**Plain-text document sources:**

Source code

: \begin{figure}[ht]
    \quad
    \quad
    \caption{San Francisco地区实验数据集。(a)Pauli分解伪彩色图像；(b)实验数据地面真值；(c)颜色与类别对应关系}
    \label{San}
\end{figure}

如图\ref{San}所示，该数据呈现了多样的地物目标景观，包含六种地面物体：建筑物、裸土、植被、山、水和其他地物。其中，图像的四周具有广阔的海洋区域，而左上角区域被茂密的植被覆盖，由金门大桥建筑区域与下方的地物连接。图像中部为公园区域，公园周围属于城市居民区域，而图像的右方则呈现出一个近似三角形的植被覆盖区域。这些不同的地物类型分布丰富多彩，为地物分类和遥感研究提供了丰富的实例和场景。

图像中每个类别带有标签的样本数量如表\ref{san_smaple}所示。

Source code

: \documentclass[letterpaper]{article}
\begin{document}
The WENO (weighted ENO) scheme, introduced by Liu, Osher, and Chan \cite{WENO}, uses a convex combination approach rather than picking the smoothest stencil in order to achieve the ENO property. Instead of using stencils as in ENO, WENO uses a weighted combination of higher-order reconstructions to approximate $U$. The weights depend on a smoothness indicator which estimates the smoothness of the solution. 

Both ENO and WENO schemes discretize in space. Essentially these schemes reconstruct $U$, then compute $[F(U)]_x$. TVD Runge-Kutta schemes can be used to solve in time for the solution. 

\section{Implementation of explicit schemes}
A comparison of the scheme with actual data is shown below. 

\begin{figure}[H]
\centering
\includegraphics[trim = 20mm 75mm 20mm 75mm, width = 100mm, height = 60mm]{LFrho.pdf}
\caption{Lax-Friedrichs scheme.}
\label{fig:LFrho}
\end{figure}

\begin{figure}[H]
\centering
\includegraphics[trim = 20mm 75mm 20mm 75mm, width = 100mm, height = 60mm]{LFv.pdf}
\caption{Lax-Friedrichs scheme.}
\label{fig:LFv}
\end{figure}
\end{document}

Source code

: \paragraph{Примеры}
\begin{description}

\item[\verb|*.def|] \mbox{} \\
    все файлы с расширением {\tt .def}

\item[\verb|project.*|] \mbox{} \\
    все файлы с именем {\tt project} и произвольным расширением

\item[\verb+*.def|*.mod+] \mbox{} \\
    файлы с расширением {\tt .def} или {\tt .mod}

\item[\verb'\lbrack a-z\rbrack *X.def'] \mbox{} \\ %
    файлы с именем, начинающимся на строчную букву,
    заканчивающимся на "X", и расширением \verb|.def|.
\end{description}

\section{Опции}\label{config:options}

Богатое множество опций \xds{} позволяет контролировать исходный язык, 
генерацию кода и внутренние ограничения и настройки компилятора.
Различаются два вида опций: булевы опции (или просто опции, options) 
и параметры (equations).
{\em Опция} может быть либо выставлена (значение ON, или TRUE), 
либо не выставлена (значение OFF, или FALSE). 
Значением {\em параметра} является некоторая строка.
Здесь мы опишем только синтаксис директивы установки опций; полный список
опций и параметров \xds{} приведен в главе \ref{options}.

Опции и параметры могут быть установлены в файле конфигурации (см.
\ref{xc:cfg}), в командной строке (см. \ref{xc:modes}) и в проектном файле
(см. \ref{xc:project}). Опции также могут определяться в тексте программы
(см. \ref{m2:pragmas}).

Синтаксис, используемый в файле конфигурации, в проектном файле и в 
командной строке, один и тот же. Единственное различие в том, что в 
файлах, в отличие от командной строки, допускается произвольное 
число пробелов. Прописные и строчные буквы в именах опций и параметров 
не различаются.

**Work order:** Filter the entries and copy out every line with the word "командной".

**Expected output:**
\ref{xc:cfg}), в командной строке (см. \ref{xc:modes}) и в проектном файле
командной строке, один и тот же. Единственное различие в том, что в 
файлах, в отличие от командной строки, допускается произвольное 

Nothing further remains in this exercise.